兄と姉は双子で、普通の歳の離れた兄妹とはどこか違い、ひとつの個体をふたつにわけたようだった。そのため私はいつも漠然とした疎外感を感じる。
彼らは私を溺愛しているようだけど、それは身体の弱い私が生物的弱者と見られているようにも感じてしまう。揺るがない愛情を一身にうけてきた私は捻くれている。
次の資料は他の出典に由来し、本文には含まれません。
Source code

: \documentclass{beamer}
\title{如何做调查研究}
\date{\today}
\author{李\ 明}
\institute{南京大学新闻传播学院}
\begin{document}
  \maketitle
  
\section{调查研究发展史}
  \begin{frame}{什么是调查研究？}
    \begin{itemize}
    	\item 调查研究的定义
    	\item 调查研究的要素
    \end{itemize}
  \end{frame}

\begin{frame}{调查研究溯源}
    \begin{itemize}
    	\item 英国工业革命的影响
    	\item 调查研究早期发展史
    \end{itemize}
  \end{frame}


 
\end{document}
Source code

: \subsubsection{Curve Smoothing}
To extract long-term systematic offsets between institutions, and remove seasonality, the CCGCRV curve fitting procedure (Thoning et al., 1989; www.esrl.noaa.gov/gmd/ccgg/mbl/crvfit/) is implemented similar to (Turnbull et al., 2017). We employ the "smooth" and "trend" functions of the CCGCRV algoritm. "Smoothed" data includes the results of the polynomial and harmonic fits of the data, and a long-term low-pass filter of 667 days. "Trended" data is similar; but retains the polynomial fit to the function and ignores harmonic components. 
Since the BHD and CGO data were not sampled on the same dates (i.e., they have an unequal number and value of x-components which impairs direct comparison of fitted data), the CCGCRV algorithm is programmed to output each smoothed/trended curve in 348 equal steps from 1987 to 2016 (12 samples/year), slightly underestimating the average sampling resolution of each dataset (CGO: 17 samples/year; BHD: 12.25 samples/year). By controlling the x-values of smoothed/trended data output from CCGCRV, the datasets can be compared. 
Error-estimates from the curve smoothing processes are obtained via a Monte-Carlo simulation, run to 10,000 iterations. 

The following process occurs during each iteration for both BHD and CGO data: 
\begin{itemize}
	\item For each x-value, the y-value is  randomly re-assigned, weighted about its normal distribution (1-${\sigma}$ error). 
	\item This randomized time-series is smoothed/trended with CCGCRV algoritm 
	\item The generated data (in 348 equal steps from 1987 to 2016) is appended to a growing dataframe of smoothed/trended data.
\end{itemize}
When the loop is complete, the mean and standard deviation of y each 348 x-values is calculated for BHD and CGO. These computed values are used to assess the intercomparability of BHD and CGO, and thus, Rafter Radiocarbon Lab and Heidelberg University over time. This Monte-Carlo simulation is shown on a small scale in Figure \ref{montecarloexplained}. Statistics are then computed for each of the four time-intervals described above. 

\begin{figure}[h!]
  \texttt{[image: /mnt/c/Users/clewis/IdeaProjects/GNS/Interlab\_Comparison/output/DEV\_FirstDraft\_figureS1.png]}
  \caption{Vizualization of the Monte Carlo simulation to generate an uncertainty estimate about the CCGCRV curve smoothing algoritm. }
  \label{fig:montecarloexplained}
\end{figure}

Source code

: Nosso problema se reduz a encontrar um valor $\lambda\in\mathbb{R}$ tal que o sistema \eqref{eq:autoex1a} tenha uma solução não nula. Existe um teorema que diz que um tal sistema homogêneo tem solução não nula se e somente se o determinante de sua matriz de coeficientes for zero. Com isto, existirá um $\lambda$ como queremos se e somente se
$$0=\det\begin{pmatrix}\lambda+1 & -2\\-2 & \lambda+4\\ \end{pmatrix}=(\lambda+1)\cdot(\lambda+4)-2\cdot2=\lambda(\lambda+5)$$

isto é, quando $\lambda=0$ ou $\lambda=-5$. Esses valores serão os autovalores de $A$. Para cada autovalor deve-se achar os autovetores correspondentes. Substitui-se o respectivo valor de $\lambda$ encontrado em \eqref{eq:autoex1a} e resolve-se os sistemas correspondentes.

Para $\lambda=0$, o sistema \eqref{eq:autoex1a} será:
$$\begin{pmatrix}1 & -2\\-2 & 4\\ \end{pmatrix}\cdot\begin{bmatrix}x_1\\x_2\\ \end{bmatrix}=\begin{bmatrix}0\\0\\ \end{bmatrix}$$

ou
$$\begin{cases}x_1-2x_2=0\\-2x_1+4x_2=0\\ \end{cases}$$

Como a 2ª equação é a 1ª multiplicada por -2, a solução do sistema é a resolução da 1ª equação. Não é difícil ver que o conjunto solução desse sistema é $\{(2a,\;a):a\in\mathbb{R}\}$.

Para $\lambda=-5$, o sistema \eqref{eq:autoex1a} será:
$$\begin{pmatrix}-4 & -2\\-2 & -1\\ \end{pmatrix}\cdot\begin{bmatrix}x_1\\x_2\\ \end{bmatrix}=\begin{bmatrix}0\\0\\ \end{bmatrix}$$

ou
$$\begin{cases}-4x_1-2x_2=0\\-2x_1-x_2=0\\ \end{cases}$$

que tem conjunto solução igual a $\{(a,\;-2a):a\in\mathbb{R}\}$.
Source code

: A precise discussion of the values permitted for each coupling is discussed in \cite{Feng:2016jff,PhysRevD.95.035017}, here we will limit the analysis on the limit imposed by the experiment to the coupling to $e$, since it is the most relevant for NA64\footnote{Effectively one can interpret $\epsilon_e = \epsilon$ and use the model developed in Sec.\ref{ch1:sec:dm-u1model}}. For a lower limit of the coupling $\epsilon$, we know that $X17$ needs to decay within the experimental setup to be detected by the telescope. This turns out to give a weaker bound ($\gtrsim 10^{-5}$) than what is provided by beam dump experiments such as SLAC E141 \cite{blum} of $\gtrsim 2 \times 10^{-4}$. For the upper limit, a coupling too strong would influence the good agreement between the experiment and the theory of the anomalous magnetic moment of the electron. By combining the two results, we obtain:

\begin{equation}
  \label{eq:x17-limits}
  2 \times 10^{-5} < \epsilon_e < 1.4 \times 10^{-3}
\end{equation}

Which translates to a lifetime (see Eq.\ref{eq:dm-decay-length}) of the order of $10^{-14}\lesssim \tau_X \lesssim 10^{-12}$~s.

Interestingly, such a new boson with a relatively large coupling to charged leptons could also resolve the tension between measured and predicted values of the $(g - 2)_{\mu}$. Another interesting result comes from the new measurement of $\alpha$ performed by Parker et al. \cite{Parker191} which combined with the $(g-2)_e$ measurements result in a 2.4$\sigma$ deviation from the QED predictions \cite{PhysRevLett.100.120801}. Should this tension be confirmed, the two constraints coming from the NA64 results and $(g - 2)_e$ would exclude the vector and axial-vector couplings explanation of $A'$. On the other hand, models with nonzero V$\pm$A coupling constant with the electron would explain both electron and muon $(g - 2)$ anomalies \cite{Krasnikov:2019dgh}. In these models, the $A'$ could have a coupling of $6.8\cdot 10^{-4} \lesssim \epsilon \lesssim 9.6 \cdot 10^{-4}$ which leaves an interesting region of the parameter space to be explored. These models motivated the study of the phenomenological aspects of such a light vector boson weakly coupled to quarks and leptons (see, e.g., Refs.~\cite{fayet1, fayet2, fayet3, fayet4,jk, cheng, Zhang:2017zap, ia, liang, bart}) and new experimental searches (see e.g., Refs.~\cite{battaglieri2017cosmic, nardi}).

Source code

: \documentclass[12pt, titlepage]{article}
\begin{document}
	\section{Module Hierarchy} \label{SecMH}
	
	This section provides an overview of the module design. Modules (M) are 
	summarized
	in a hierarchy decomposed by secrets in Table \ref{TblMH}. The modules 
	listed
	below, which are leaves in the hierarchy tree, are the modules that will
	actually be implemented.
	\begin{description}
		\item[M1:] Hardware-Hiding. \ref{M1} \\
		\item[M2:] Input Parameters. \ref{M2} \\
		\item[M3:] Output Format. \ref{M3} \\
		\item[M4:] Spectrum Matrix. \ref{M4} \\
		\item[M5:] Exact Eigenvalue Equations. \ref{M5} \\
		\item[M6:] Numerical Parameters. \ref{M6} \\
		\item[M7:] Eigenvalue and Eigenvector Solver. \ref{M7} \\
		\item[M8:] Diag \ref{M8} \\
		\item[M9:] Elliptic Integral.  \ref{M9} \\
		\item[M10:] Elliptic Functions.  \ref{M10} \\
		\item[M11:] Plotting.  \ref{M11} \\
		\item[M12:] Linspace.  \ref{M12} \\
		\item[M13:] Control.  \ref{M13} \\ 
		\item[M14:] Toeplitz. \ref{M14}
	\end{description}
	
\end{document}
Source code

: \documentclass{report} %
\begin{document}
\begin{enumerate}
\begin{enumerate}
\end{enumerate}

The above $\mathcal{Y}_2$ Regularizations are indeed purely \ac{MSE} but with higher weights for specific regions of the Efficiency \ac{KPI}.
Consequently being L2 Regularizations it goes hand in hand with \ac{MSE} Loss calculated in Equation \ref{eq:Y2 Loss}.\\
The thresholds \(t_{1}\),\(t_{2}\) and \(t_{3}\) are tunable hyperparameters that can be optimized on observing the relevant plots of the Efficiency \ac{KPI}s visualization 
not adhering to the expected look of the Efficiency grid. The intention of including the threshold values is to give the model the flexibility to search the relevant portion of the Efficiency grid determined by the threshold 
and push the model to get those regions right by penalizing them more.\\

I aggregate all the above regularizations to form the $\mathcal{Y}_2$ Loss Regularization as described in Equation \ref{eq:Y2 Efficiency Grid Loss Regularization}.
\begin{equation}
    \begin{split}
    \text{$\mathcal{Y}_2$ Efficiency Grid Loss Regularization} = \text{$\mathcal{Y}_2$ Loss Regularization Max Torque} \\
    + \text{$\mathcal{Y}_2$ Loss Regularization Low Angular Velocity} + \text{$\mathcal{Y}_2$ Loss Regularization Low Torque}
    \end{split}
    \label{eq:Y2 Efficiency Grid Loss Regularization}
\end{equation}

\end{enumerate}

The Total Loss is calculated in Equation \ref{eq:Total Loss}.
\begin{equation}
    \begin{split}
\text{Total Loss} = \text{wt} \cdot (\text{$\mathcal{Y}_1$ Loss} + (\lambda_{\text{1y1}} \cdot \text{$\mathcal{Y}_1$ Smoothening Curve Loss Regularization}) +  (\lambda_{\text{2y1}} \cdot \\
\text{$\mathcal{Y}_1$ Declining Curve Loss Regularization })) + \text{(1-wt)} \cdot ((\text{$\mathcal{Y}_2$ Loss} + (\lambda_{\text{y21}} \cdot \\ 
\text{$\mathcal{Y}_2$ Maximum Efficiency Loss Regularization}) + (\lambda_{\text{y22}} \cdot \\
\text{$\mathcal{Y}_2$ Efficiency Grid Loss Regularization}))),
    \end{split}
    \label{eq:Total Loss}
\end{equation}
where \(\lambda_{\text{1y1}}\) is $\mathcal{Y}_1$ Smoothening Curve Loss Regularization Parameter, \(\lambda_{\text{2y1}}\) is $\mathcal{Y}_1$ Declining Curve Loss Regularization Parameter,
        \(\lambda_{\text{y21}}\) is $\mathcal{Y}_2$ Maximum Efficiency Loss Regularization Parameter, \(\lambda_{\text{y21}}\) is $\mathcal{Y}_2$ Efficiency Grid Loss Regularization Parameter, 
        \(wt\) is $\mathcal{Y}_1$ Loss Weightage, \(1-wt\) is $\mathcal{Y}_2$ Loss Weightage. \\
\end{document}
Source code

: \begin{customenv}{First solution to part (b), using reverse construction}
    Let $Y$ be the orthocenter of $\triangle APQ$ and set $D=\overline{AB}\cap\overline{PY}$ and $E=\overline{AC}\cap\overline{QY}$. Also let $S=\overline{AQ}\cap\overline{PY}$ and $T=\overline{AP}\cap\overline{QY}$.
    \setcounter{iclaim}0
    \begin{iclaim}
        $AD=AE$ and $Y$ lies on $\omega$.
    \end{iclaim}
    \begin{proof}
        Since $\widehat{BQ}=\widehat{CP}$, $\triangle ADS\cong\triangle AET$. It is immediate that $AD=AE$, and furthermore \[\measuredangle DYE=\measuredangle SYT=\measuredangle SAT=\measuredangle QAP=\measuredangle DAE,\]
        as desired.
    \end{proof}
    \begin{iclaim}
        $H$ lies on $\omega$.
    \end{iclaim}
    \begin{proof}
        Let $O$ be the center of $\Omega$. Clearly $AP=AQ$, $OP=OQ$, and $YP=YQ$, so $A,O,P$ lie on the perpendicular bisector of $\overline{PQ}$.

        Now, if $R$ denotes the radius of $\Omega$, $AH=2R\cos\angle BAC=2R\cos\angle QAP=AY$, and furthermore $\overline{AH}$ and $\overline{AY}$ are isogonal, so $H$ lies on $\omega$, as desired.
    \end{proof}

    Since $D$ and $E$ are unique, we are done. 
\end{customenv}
私の病室は白い。床も壁もベッドも枕もシーツもカーテンも白い。私という個体を白く塗りつぶしたら、同化してしまうだろう。同化させようとしているのかもしれない。白く塗りつぶして、私を消そうと。だから私は雑然と物が溢れているほうが好きだ。無造作にたくさんの物が散乱した部屋はきっと私を消さない。存在させてくれる。
病室に閉じ込められている私をおいて、兄と姉はあの家に二人で住んでいる。私はひとり、病室に。疎外感。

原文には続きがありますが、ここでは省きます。